Hâce bu öneriyi bir hafta kadar gönül terazisinde tartmış bin bir tasayla uyuyup karabasanlarla uyanıp dilini olmaz demeye alıştırmaya çalışmıştı. O vakitler dünyanın düzeni şimdiki gibi değildi. Birtakım adamlar vardı ki inayet şeyhten de gelse acaba kabul etmekte bir beis var mıdır diye yeis yeis düşünüp kavis kavis dertlenirlerdi."
Hüsnü Arkan bu yeni romanıyla okurunu farklı bir dünyaya Anadolu'ya birkaç yüzyıl öncesinin Akşar'ına şimdiki adıyla Akşehir'ine götürüyor.

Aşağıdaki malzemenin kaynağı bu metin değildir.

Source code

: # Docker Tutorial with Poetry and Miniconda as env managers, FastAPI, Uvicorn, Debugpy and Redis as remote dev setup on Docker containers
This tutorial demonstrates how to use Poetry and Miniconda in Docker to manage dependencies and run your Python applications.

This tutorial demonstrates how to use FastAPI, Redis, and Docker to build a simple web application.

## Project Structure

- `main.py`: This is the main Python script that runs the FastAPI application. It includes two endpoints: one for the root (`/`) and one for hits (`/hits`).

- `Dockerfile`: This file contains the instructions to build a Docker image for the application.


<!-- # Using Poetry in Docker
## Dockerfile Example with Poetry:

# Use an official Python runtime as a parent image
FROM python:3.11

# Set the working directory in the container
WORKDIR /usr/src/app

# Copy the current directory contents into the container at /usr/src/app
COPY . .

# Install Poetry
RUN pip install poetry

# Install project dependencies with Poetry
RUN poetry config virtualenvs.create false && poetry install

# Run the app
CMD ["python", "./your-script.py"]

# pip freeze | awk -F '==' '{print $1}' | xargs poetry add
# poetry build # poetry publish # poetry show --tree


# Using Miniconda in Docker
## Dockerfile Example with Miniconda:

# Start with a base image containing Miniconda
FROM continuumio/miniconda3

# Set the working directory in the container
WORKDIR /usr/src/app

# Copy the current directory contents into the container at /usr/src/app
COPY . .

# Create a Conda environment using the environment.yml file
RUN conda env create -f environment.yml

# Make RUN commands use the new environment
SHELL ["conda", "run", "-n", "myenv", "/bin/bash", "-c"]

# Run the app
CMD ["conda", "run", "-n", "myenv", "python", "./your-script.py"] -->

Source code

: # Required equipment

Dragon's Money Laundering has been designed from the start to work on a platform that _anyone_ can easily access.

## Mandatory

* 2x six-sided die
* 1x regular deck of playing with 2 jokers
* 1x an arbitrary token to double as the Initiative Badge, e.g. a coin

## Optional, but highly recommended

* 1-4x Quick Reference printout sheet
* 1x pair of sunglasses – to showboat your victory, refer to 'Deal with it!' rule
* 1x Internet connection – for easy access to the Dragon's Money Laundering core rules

Selçuklularla Moğolların cirit attığı topraklardaki kanlı mücadelelere el değiştiren kentlere aşklara ve ihanetlere esirlere ve cinayetlere kısacası o dönemin insan hikâyelerine o günlerin diliyle o günlerin bakış açısıyla hem maceralı hem eğlenceli bir pencere açıyor. Romanın başkişisi Hâce ise hiçbirimize yabancı değil;
Hâce diğer adıyla Nasreddin Hoca.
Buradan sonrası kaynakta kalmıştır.